(Source texts of formatted documents)

= Beginning of Section =

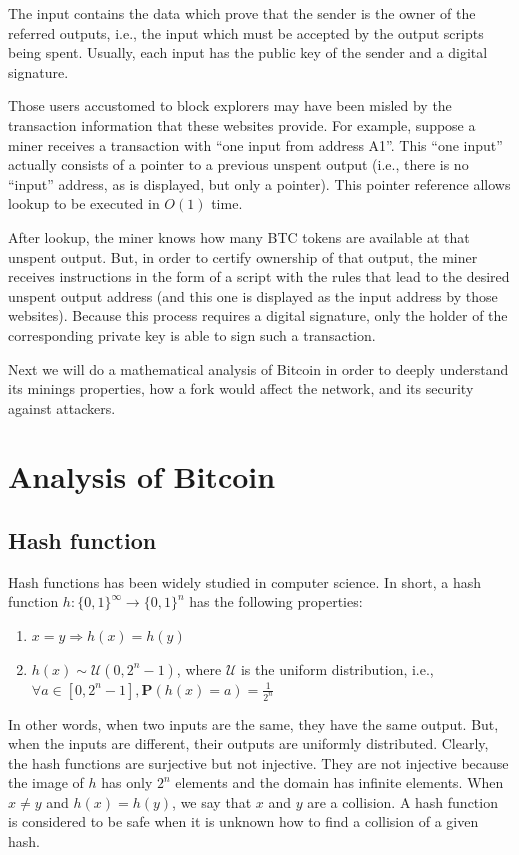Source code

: The input contains the data which prove that the sender is the owner of the referred outputs, i.e., the input which must be accepted by the output scripts being spent. Usually, each input has the public key of the sender and a digital signature.

Those users accustomed to block explorers may have been misled by the transaction information that these websites provide.  For example, suppose a miner receives a transaction with ``one input from address A1''.  This ``one input'' actually consists of a pointer to a previous unspent output (i.e., there is no ``input'' address, as is displayed, but only a pointer). This pointer reference allows lookup to be executed in $O(1)$ time.

After lookup, the miner knows how many BTC tokens are available at that unspent output.  But, in order to certify ownership of that output, the miner receives instructions in the form of a script with the rules that lead to the desired unspent output address (and this one is displayed as the input address by those websites). Because this process requires a digital signature, only the holder of the corresponding private key is able to sign such a transaction.

Next we will do a mathematical analysis of Bitcoin in order to deeply understand its minings properties, how a fork would affect the network, and its security against attackers.

\chapter{Analysis of Bitcoin}

\section{Hash function}

Hash functions has been widely studied in computer science. In short, a hash function $h: \{0, 1\}^\infty \rightarrow \{0, 1\}^{n}$ has the following properties:

\begin{enumerate}
	\item $x = y \Rightarrow h(x) = h(y)$
	\item $h(x) \sim \mathcal{U}(0, 2^{n}-1)$, where $\mathcal{U}$ is the uniform distribution, i.e., $\forall a \in [0, 2^{n}-1], \mathbf{P}(h(x)=a) = \frac{1}{2^{n}}$
\end{enumerate}

In other words, when two inputs are the same, they have the same output. But, when the inputs are different, their outputs are uniformly distributed. Clearly, the hash functions are surjective but not injective. They are not injective because the image of $h$ has only $2^n$ elements and the domain has infinite elements. When $x \ne y$ and $h(x) = h(y)$, we say that $x$ and $y$ are a collision. A hash function is considered to be safe when it is unknown how to find a collision of a given hash.

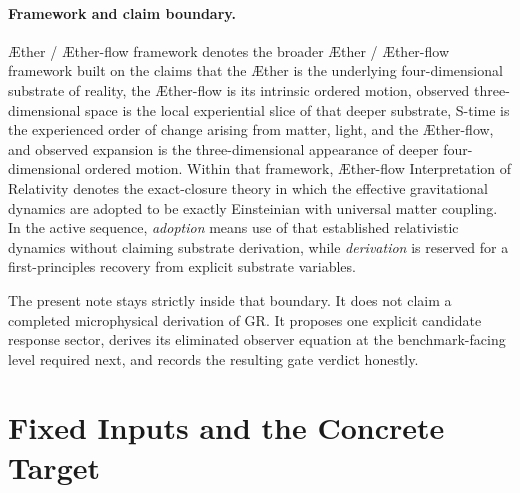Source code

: \documentclass[11pt]{article}
\newcommand{\Aether}{\AE{}ther}
\newcommand{\Aflow}{\AE{}ther-flow}
\newcommand{\TheoryName}{\Aflow{} Interpretation of Relativity}
\newcommand{\TheoryProgram}{\Aether{} / \Aflow{} framework}
\begin{document}
\paragraph{Framework and claim boundary.}
\TheoryProgram{} denotes the broader \Aether{} / \Aflow{} framework built on the claims that the \Aether{} is the underlying four-dimensional substrate of reality, the \Aflow{} is its intrinsic ordered motion, observed three-dimensional space is the local experiential slice of that deeper substrate, S-time is the experienced order of change arising from matter, light, and the \Aflow{}, and observed expansion is the three-dimensional appearance of deeper four-dimensional ordered motion. Within that framework, \TheoryName{} denotes the exact-closure theory in which the effective gravitational dynamics are adopted to be exactly Einsteinian with universal matter coupling. In the active sequence, \emph{adoption} means use of that established relativistic dynamics without claiming substrate derivation, while \emph{derivation} is reserved for a first-principles recovery from explicit substrate variables.

The present note stays strictly inside that boundary. It does not claim a completed microphysical derivation of GR. It proposes one explicit candidate response sector, derives its eliminated observer equation at the benchmark-facing level required next, and records the resulting gate verdict honestly.

\section{Fixed Inputs and the Concrete Target}
\end{document}
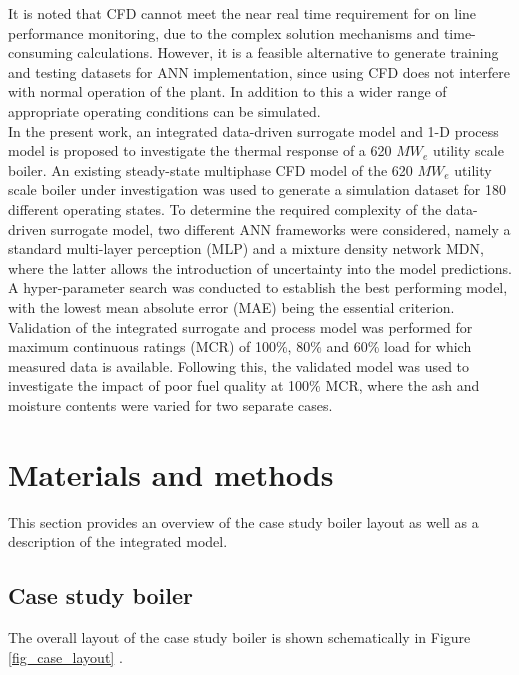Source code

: \documentclass[a4paper,fleqn]{cas-sc}
\begin{document}
It is noted that CFD cannot meet the near real time requirement for on line performance monitoring, due to the complex solution mechanisms and time-consuming calculations. However, it is a feasible alternative to generate training and testing datasets for ANN implementation, since using CFD does not interfere with normal operation of the plant. In addition to this a wider range of appropriate operating conditions can be simulated.\\
 
In the present work, an integrated data-driven surrogate model and 1-D process model is proposed to investigate the thermal response of a 620 $MW_e$ utility scale boiler. An existing steady-state multiphase CFD model \cite{Rawlins2021, INFUB2022} of the 620 $MW_e$ utility scale boiler under investigation was used to generate a simulation dataset for 180 different operating states. To determine the required complexity of the data-driven surrogate model, two different ANN frameworks were considered, namely a standard multi-layer perception (MLP) and a mixture density network MDN, where the latter allows the introduction of uncertainty into the model predictions. A hyper-parameter search was conducted to establish the best performing model, with the lowest mean absolute error (MAE) being the essential criterion. Validation of the integrated surrogate and process model was performed for maximum continuous ratings (MCR) of 100\%, 80\% and 60\% load for which measured data is available. Following this, the validated model was used to investigate the impact of poor fuel quality at 100\% MCR, where the ash and moisture contents were varied for two separate cases.
\newpage
\section{Materials and methods}
This section provides an overview of the case study boiler layout as well as a description of the integrated model.
\subsection{Case study boiler}
The overall layout of the case study boiler is shown schematically in Figure \ref{fig_case_layout} \cite{Rousseau2020}.
\end{document}
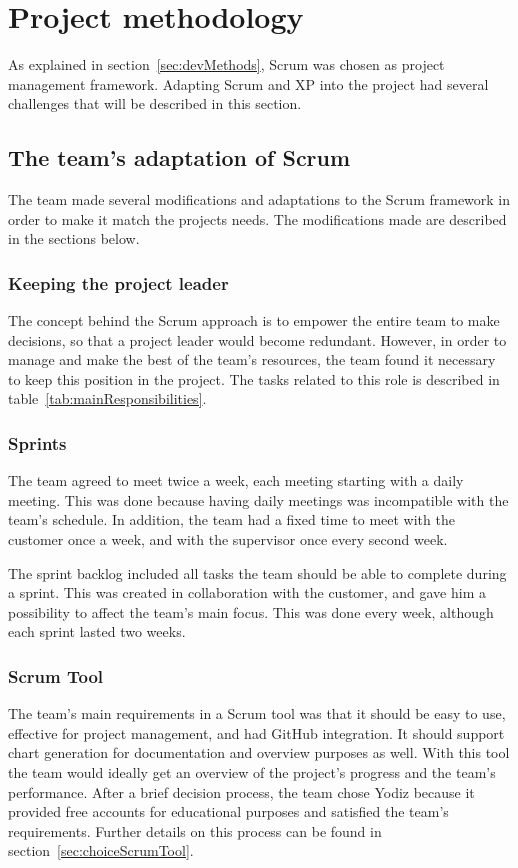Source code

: \newpage
\section{Project methodology}
\label{sec:scrumDevProcess}

As explained in section~\ref{sec:devMethods}, Scrum was chosen as project management framework. Adapting Scrum and XP into the project had several challenges that will be described in this section.

\subsection{The team's adaptation of Scrum}
The team made several modifications and adaptations to the Scrum framework in order to make it match the projects needs. The modifications made are described in the sections below.

\subsubsection{Keeping the project leader}
The concept behind the Scrum approach is to empower the entire team to make decisions, so that a project leader would become redundant. However, in order to manage and make the best of the team's resources, the team found it necessary to keep this position in the project. The tasks related to this role is described in table~\ref{tab:mainResponsibilities}.

\subsubsection{Sprints}
The team agreed to meet twice a week, each meeting starting with a daily meeting. This was done because having daily meetings was incompatible with the team's schedule. In addition, the team had a fixed time to meet with the customer once a week, and with the supervisor once every second week.

The sprint backlog included all tasks the team should be able to complete during a sprint. This was created in collaboration with the customer, and gave him a possibility to affect the team's main focus. This was done every week, although each sprint lasted two weeks.

\subsubsection{Scrum Tool}
\label{sec:scrumtool}
The team's main requirements in a Scrum tool was that it should be easy to use, effective for project management, and had GitHub integration. It should support chart generation for documentation and overview purposes as well. With this tool the team would ideally get an overview of the project's progress and the team's performance. After a brief decision process, the team chose Yodiz because it provided free accounts for educational purposes and satisfied the team's requirements. Further details on this process can be found in section~\ref{sec:choiceScrumTool}.

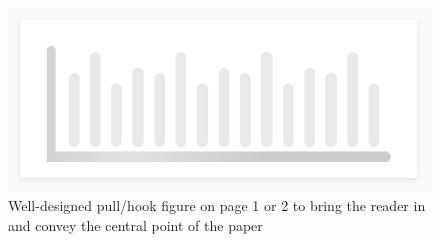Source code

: 






\begin{figure}[h]
  \centering
  \begin{minipage}{0.55\linewidth}
      \centering
      \includegraphics[width=\linewidth]{assets/chart_placeholder.png}
  \end{minipage}
\caption{Well-designed pull/hook figure on page 1 or 2 to bring the reader in and convey the central point of the paper}
\label{fig:hook_figure}
\end{figure}

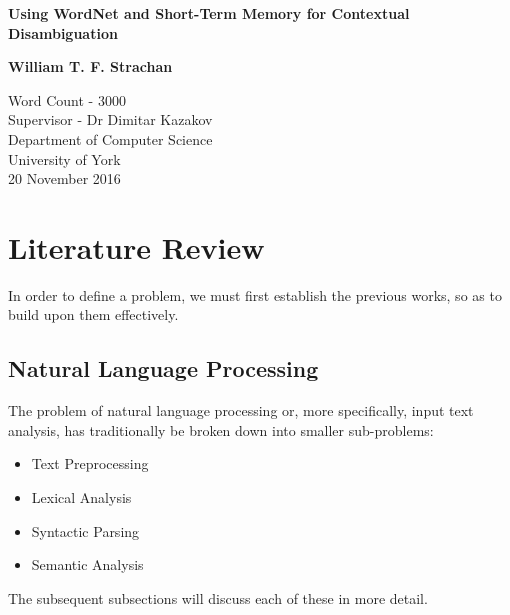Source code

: \documentclass[twocolumn]{article}
\begin{document}
\begin{titlepage}
    \begin{center}
        \vspace*{1cm}
        
        \Huge
        \textbf{Using WordNet and Short-Term Memory for Contextual Disambiguation}
        \vspace{2cm}
        
        \Large
        \textbf{William T. F. Strachan}
        
        \vfill
                
        \vspace{0.8cm}
        
        \Large
        Word Count - 3000\\
        Supervisor - Dr Dimitar Kazakov\\
        Department of Computer Science\\
        University of York\\
        20 November 2016
        
    \end{center}
\end{titlepage}


\section{Literature Review}
\label{sec:LitReview}
In order to define a problem, we must first establish the previous works, so as to build upon them effectively. 

\subsection{Natural Language Processing}
\label{sec:NLP}
The problem of natural language processing or, more specifically, input text analysis, has traditionally be broken down into smaller sub-problems\cite{NLPHandbook}:
\begin{itemize}
	\item Text Preprocessing
	\item Lexical Analysis
	\item Syntactic Parsing
	\item Semantic Analysis
\end{itemize}
The subsequent subsections will discuss each of these in more detail.
\end{document}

= End of Section =

■ **EXERCISE**
In the lines above, find the word "been" and copy each line that contains it.

■ **TASK RESULT**
Those users accustomed to block explorers may have been misled by the transaction information that these websites provide.  For example, suppose a miner receives a transaction with ``one input from address A1''.  This ``one input'' actually consists of a pointer to a previous unspent output (i.e., there is no ``input'' address, as is displayed, but only a pointer). This pointer reference allows lookup to be executed in $O(1)$ time.
Hash functions has been widely studied in computer science. In short, a hash function $h: \{0, 1\}^\infty \rightarrow \{0, 1\}^{n}$ has the following properties:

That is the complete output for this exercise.